Proceedings Article | 18 March 2015
Jinhyuck Jun, Minwoo Park, Chanha Park, Hyunjo Yang, Donggyu Yim, Munhoe Do, Dongchan Lee, Taehoon Kim, Junghoe Choi, Gerard Luk-Pat, Alex Miloslavsky
Proc. SPIE. 9427, Design-Process-Technology Co-optimization for Manufacturability IX
KEYWORDS: Lithography, Atrial fibrillation, Manufacturing, Printing, Photomasks, Optical proximity correction, SRAF, Nanoimprint lithography, Critical dimension metrology, Semiconducting wafers
As the industry pushes to ever more complex illumination schemes to increase resolution for next generation memory and logic circuits, sub-resolution assist feature (SRAF) placement requirements become increasingly severe. Therefore device manufacturers are evaluating improvements in SRAF placement algorithms which do not sacrifice main feature (MF) patterning capability. There are known-well several methods to generate SRAF such as Rule based Assist Features (RBAF), Model Based Assist Features (MBAF) and Hybrid Assisted Features combining features of the different algorithms using both RBAF and MBAF. Rule Based Assist Features (RBAF) continue to be deployed, even with the availability of Model Based Assist Features (MBAF) and Inverse Lithography Technology (ILT).

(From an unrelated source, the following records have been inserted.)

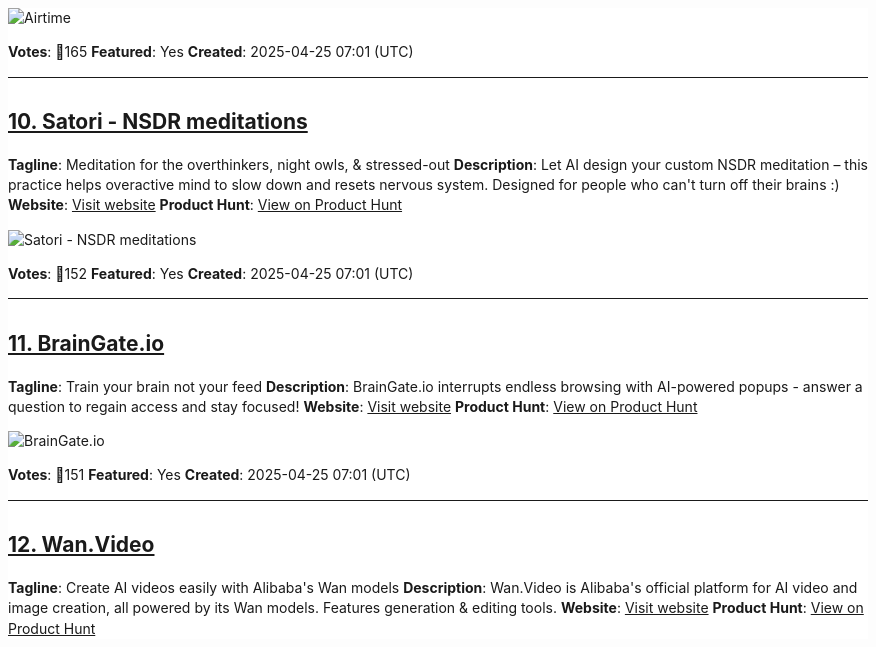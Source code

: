 ![Airtime](https://ph-files.imgix.net/892d8138-596c-4159-b866-6bab73fc7cf7.png?auto=format)

**Votes**: 🔺165
**Featured**: Yes
**Created**: 2025-04-25 07:01 (UTC)

---

## [10. Satori - NSDR meditations](https://www.producthunt.com/posts/satori-nsdr-meditations?utm_campaign=producthunt-api&utm_medium=api-v2&utm_source=Application%3A+phdata+%28ID%3A+183397%29)
**Tagline**: Meditation for the overthinkers, night owls, & stressed-out
**Description**: Let AI design your custom NSDR meditation – this practice helps overactive mind to slow down and resets nervous system. Designed for people who can't turn off their brains :)
**Website**: [Visit website](https://www.producthunt.com/r/4CHQP75LWDDXAM?utm_campaign=producthunt-api&utm_medium=api-v2&utm_source=Application%3A+phdata+%28ID%3A+183397%29)
**Product Hunt**: [View on Product Hunt](https://www.producthunt.com/posts/satori-nsdr-meditations?utm_campaign=producthunt-api&utm_medium=api-v2&utm_source=Application%3A+phdata+%28ID%3A+183397%29)

![Satori - NSDR meditations](https://ph-files.imgix.net/52504848-0220-4beb-a9a4-bd498b93cb77.png?auto=format)

**Votes**: 🔺152
**Featured**: Yes
**Created**: 2025-04-25 07:01 (UTC)

---

## [11. BrainGate.io](https://www.producthunt.com/posts/braingate-io?utm_campaign=producthunt-api&utm_medium=api-v2&utm_source=Application%3A+phdata+%28ID%3A+183397%29)
**Tagline**: Train your brain not your feed
**Description**: BrainGate.io interrupts endless browsing with AI-powered popups - answer a question to regain access and stay focused!
**Website**: [Visit website](https://www.producthunt.com/r/ZM7H22BLSEIRIW?utm_campaign=producthunt-api&utm_medium=api-v2&utm_source=Application%3A+phdata+%28ID%3A+183397%29)
**Product Hunt**: [View on Product Hunt](https://www.producthunt.com/posts/braingate-io?utm_campaign=producthunt-api&utm_medium=api-v2&utm_source=Application%3A+phdata+%28ID%3A+183397%29)

![BrainGate.io](https://ph-files.imgix.net/bb2d68de-767c-4335-a2ec-987552e06d4b.png?auto=format)

**Votes**: 🔺151
**Featured**: Yes
**Created**: 2025-04-25 07:01 (UTC)

---

## [12. Wan.Video](https://www.producthunt.com/posts/wan-video-2?utm_campaign=producthunt-api&utm_medium=api-v2&utm_source=Application%3A+phdata+%28ID%3A+183397%29)
**Tagline**: Create AI videos easily with Alibaba's Wan models
**Description**: Wan.Video is Alibaba's official platform for AI video and image creation, all powered by its Wan models. Features generation & editing tools.
**Website**: [Visit website](https://www.producthunt.com/r/DLECR24QBSLTUG?utm_campaign=producthunt-api&utm_medium=api-v2&utm_source=Application%3A+phdata+%28ID%3A+183397%29)
**Product Hunt**: [View on Product Hunt](https://www.producthunt.com/posts/wan-video-2?utm_campaign=producthunt-api&utm_medium=api-v2&utm_source=Application%3A+phdata+%28ID%3A+183397%29)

Certainly for the 3x nm node, and even at the 2x nm nodes and lower, RBAF is used because it demands less run time and provides better consistency. Since RBAF is needed now and in the future, what is also needed is a faster method to create the AF rule tables. The current method typically involves making masks and printing wafers that contain several experiments, varying the main feature configurations, AF configurations, dose conditions, and defocus conditions – this is a time consuming and expensive process. In addition, as the technology node shrinks, wafer process changes and source shape redesigns occur more frequently, escalating the cost of rule table creation. Furthermore, as the demand on process margin escalates, there is a greater need for multiple rule tables: each tailored to a specific set of main-feature configurations. Model Assisted Rule Tables(MART) creates a set of test patterns, and evaluates the simulated CD at nominal conditions, defocused conditions and off-dose conditions. It also uses lithographic simulation to evaluate the likelihood of AF printing. It then analyzes the simulation data to automatically create AF rule tables. It means that analysis results display the cost of different AF configurations as the space grows between a pair of main features. In summary, model based rule tables method is able to make it much easier to create rule tables, leading to faster rule-table creation and a lower barrier to the creation of more rule tables.